Recent years have seen an increase in civil litigation for historical injustice cases, especially in the Netherlands. Dutch military atrocities in Rawagede, Indonesia; Shell’s pollution and violations in the Niger Delta, Nigeria; failure to prevent genocide in Srebrenica, Bosnia: all these cases have been addressed in Dutch civil court. While these ‘triumphs’ are thus being celebrated in practice, scholarship has difficulties theoretically understanding the ‘match’ between tort and historical injustice cases. Legal studies often get stuck in tort’s technicalities to acknowledge its potential; sociology on the other hand is distracted by the alleged formality of law.

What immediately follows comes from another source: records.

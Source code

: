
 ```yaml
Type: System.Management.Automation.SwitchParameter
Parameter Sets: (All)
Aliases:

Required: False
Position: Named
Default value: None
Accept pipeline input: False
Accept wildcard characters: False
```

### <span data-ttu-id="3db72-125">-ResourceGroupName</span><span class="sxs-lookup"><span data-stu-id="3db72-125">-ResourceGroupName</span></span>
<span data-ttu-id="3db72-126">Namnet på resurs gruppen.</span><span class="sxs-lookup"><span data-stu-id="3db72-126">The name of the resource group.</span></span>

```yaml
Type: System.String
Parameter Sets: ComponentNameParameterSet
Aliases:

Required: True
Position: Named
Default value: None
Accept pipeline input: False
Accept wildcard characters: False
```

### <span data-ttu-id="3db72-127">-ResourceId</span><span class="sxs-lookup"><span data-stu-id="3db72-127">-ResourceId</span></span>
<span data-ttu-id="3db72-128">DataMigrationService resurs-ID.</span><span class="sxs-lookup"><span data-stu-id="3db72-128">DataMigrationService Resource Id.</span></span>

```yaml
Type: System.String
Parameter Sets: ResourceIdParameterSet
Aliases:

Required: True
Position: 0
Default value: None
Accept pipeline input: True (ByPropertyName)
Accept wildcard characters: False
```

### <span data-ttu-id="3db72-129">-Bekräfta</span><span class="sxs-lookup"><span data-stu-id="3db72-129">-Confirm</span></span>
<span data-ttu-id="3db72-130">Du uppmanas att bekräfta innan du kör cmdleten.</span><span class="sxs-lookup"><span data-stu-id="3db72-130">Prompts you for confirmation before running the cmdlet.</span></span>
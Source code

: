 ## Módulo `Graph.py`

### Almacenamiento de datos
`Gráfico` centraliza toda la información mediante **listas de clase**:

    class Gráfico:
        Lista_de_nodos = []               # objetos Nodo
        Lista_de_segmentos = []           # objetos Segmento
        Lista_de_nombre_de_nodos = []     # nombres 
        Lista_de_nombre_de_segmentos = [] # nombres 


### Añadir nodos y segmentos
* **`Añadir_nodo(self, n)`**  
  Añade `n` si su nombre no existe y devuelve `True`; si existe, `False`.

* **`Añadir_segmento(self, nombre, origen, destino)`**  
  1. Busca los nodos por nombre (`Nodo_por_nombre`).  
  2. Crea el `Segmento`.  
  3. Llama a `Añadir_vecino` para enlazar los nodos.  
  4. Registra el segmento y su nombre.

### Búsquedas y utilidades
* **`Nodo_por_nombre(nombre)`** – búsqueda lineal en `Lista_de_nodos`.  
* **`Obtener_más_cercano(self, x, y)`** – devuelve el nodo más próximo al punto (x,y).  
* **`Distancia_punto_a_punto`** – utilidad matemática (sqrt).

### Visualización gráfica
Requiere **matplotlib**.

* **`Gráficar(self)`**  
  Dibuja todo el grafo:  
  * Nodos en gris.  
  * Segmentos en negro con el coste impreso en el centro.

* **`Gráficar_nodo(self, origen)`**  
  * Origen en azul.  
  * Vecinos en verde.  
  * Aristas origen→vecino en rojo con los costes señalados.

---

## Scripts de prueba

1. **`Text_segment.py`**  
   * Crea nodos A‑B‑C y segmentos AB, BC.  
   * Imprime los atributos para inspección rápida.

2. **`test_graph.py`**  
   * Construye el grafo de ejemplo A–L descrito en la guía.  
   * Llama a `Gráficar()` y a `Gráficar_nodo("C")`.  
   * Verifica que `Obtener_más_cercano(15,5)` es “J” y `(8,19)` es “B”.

To overcome these narrow understandings of both tort and historical injustice, this paper uses an two-step socio-legal interdisciplinary approach, combining empirics from the four cases (gathered through the lens of lived experiences) with theory. It first sets up a conceptual framework of norms, relations, and power in law, building on socio-legal and transitional justice scholarship. Secondly, the paper studies the compatibility of tort and historical injustice through a synthesis of two compatible theories from separate disciplines: respectively civil recourse theory of tort and transformative justice. These two theories share two conceptual axes: agency and process; and participation and inclusion. Civil recourse theory and transformative justice together show how tort can challenge lawyers and judges to seek rapprochement to survivors’ and victims’ lived realities of harm. The paper will thus argue that from a socio-legal lens, despite clear hurdles and difficulties, tort can be a surprisingly rich platform to address historical injustice.

From Reparations to Repair in Civil Courts and the Public Debate? The Dutch Slavery and Colonial Past through a Transformative Justice Lens

Dr. Nicole Immler, Professor Historical Memory and Transformative Justice, University of Humanistic Studies, Utrecht

Reparations for colonial wrongs have gained renewed attention. The land mark “Rawagede court case” will provide an introductory example of the challenges of the legal framework for reparations of colonial mass violence. Then I will turn to ‘the legacy of the slavery past in the Netherlands,’ and show how conceptions of reparation have changed in the last two decades. Making use of the lens of Lisa Laplante’s “continuum justice model” (2013) I will argue that we see a shift from a narrow to a wider notion of justice. Current reparation claims in Afro-Caribbean and Surinamese communities are less about a specific product (such as an apology or reparations) but rather about a social process of relation building (such as addressing structural injustices). At the same time, these communities mobilize legal avenues in their broader search for justice. Despite their clear awareness of the limitations of the legal sphere, these platforms help them to voice their claims and enforce a societal conversation on the desired repair of social relations. This notion of ‘social repair’ challenges and extends our current understanding of what justice for historical wrongs is about. But—as is argued—it might at the same time also make reparations more acceptable to larger parts of Dutch society as it avoids the narrow ‘blame-and-guilt’ framework associated with reparations in politics and the media. Reflecting on both cases I will finally discuss what the theoretical framework of Transformative Justice – which we use of in our project Dialogics of Justice – has on offer for the reparation debate regarding historical injustice.